═════ RECORDS SHOWN

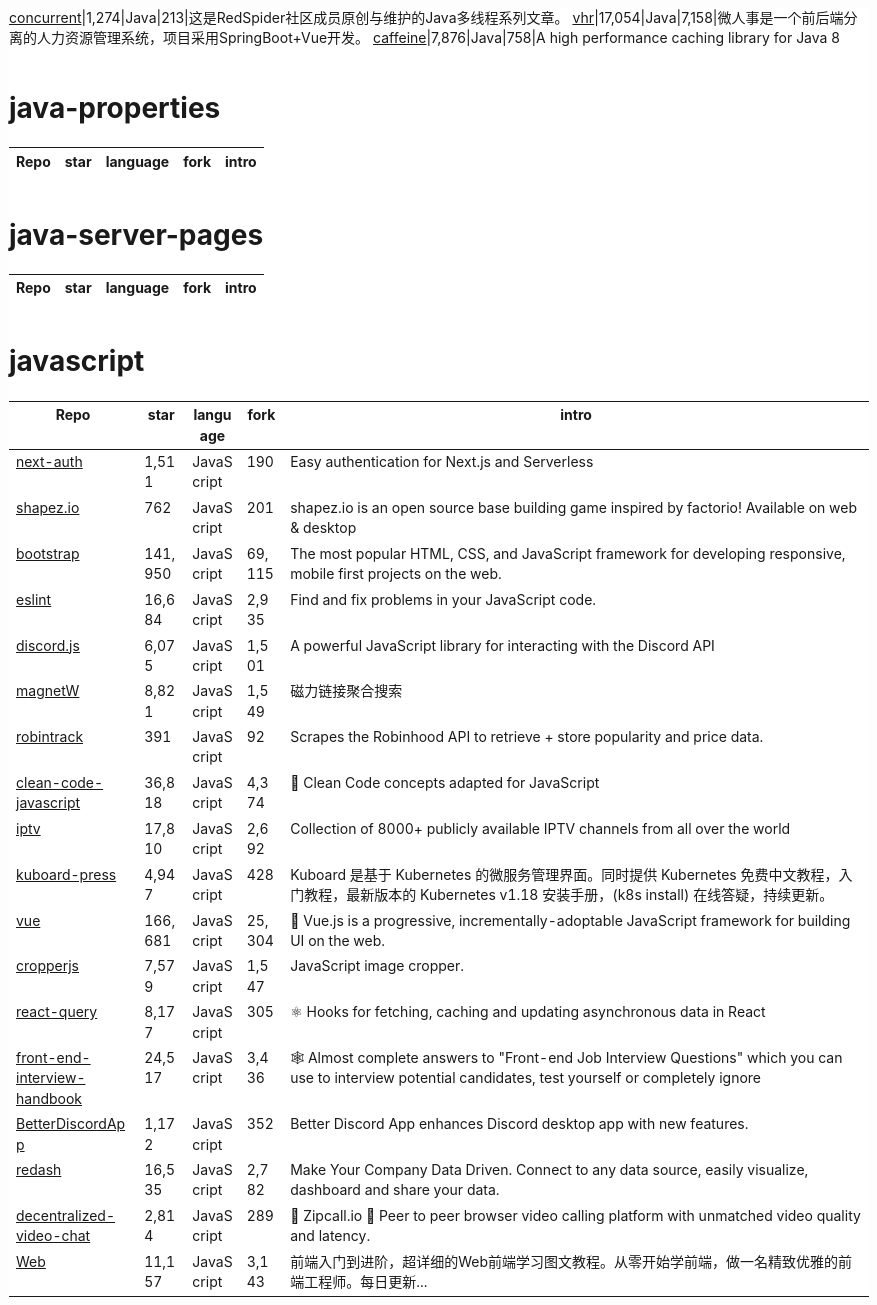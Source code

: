 [concurrent](https://github.com/RedSpider1/concurrent)|1,274|Java|213|这是RedSpider社区成员原创与维护的Java多线程系列文章。
[vhr](https://github.com/lenve/vhr)|17,054|Java|7,158|微人事是一个前后端分离的人力资源管理系统，项目采用SpringBoot+Vue开发。
[caffeine](https://github.com/ben-manes/caffeine)|7,876|Java|758|A high performance caching library for Java 8


# java-properties

Repo|star|language|fork|intro
-|-|-|-|-



# java-server-pages

Repo|star|language|fork|intro
-|-|-|-|-



# javascript

Repo|star|language|fork|intro
-|-|-|-|-
[next-auth](https://github.com/iaincollins/next-auth)|1,511|JavaScript|190|Easy authentication for Next.js and Serverless
[shapez.io](https://github.com/tobspr/shapez.io)|762|JavaScript|201|shapez.io is an open source base building game inspired by factorio! Available on web & desktop
[bootstrap](https://github.com/twbs/bootstrap)|141,950|JavaScript|69,115|The most popular HTML, CSS, and JavaScript framework for developing responsive, mobile first projects on the web.
[eslint](https://github.com/eslint/eslint)|16,684|JavaScript|2,935|Find and fix problems in your JavaScript code.
[discord.js](https://github.com/discordjs/discord.js)|6,075|JavaScript|1,501|A powerful JavaScript library for interacting with the Discord API
[magnetW](https://github.com/xiandanin/magnetW)|8,821|JavaScript|1,549|磁力链接聚合搜索
[robintrack](https://github.com/Ameobea/robintrack)|391|JavaScript|92|Scrapes the Robinhood API to retrieve + store popularity and price data.
[clean-code-javascript](https://github.com/ryanmcdermott/clean-code-javascript)|36,818|JavaScript|4,374|🛁 Clean Code concepts adapted for JavaScript
[iptv](https://github.com/iptv-org/iptv)|17,810|JavaScript|2,692|Collection of 8000+ publicly available IPTV channels from all over the world
[kuboard-press](https://github.com/eip-work/kuboard-press)|4,947|JavaScript|428|Kuboard 是基于 Kubernetes 的微服务管理界面。同时提供 Kubernetes 免费中文教程，入门教程，最新版本的 Kubernetes v1.18 安装手册，(k8s install) 在线答疑，持续更新。
[vue](https://github.com/vuejs/vue)|166,681|JavaScript|25,304|🖖 Vue.js is a progressive, incrementally-adoptable JavaScript framework for building UI on the web.
[cropperjs](https://github.com/fengyuanchen/cropperjs)|7,579|JavaScript|1,547|JavaScript image cropper.
[react-query](https://github.com/tannerlinsley/react-query)|8,177|JavaScript|305|⚛️ Hooks for fetching, caching and updating asynchronous data in React
[front-end-interview-handbook](https://github.com/yangshun/front-end-interview-handbook)|24,517|JavaScript|3,436|🕸 Almost complete answers to "Front-end Job Interview Questions" which you can use to interview potential candidates, test yourself or completely ignore
[BetterDiscordApp](https://github.com/rauenzi/BetterDiscordApp)|1,172|JavaScript|352|Better Discord App enhances Discord desktop app with new features.
[redash](https://github.com/getredash/redash)|16,535|JavaScript|2,782|Make Your Company Data Driven. Connect to any data source, easily visualize, dashboard and share your data.
[decentralized-video-chat](https://github.com/ianramzy/decentralized-video-chat)|2,814|JavaScript|289|🚀 Zipcall.io 🚀 Peer to peer browser video calling platform with unmatched video quality and latency.
[Web](https://github.com/qianguyihao/Web)|11,157|JavaScript|3,143|前端入门到进阶，超详细的Web前端学习图文教程。从零开始学前端，做一名精致优雅的前端工程师。每日更新...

══════════

• WHAT YOU WILL DO: Print the lines from the beginning of the records up to and including the line containing "web & desktop", word for word, with no pictures.

• COMPLETED EXERCISE:
Source code

: [concurrent](https://github.com/RedSpider1/concurrent)|1,274|Java|213|这是RedSpider社区成员原创与维护的Java多线程系列文章。
[vhr](https://github.com/lenve/vhr)|17,054|Java|7,158|微人事是一个前后端分离的人力资源管理系统，项目采用SpringBoot+Vue开发。
[caffeine](https://github.com/ben-manes/caffeine)|7,876|Java|758|A high performance caching library for Java 8


# java-properties

Repo|star|language|fork|intro
-|-|-|-|-



# java-server-pages

Repo|star|language|fork|intro
-|-|-|-|-



# javascript

Repo|star|language|fork|intro
-|-|-|-|-
[next-auth](https://github.com/iaincollins/next-auth)|1,511|JavaScript|190|Easy authentication for Next.js and Serverless
[shapez.io](https://github.com/tobspr/shapez.io)|762|JavaScript|201|shapez.io is an open source base building game inspired by factorio! Available on web & desktop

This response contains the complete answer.